◆ Work to complete:
For the entries below, work out how many lines include the string "State", then write only that number.
━━━━
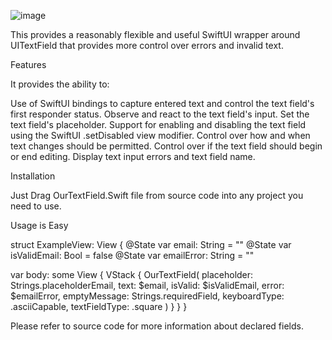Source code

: ![image](https://github.com/gillgursimran/Form-Validation-with-SwiftUI-and-Combine/assets/161746621/de62d323-f5fe-488a-9695-7a0c07f22697)


This provides a reasonably flexible and useful SwiftUI wrapper around UITextField that provides more control over errors and invalid text.

Features

It provides the ability to:

Use of SwiftUI bindings to capture entered text and control the text field's first responder status.
Observe and react to the text field's input.
Set the text field's placeholder.
Support for enabling and disabling the text field using the SwiftUI .setDisabled view modifier.
Control over how and when text changes should be permitted.
Control over if the text field should begin or end editing.
Display text input errors and text field name. 

Installation

Just Drag OurTextField.Swift file from source code into any project you need to use.

Usage is Easy

struct ExampleView: View {
  @State var email: String = ""
  @State var isValidEmail: Bool = false
  @State var emailError: String = ""

  var body: some View {
    VStack {
      OurTextField(
          placeholder: Strings.placeholderEmail,
          text: $email,
          isValid: $isValidEmail,
          error: $emailError,
          emptyMessage: Strings.requiredField,
          keyboardType: .asciiCapable,
          textFieldType: .square
      )
    }
  }
}

Please refer to source code for more information about declared fields.
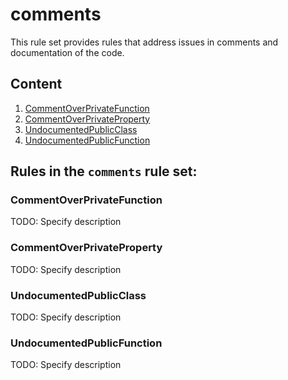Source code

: # comments

This rule set provides rules that address issues in comments and documentation
of the code.

## Content

1. [CommentOverPrivateFunction](#CommentOverPrivateFunction)
2. [CommentOverPrivateProperty](#CommentOverPrivateProperty)
3. [UndocumentedPublicClass](#UndocumentedPublicClass)
4. [UndocumentedPublicFunction](#UndocumentedPublicFunction)
## Rules in the `comments` rule set:

### CommentOverPrivateFunction

TODO: Specify description

### CommentOverPrivateProperty

TODO: Specify description

### UndocumentedPublicClass

TODO: Specify description

### UndocumentedPublicFunction

TODO: Specify description
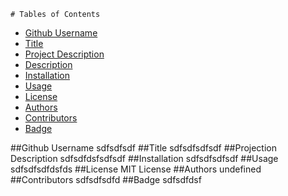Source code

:  
    # Tables of Contents
* [Github Username](#github-username)
* [Title](#title)
* [Project Description](#project-description)
* [Description](#description)
* [Installation](#installation)
* [Usage](#usage)
* [License](#license)
* [Authors](#authors)
* [Contributors](#contributors)
* [Badge](#badge)

##Github Username
sdfsdfsdf
##Title
sdfsdfsdfsdf
##Projection Description
sdfsdfdsfsdfsdf
##Installation
sdfsdfsdfsdf
##Usage
sdfsdfsdfdsfds
##License
MIT License
##Authors
undefined
##Contributors
sdfsdfsdfd
##Badge
sdfsdfdsf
━━━━
◆ Exercise answer:
3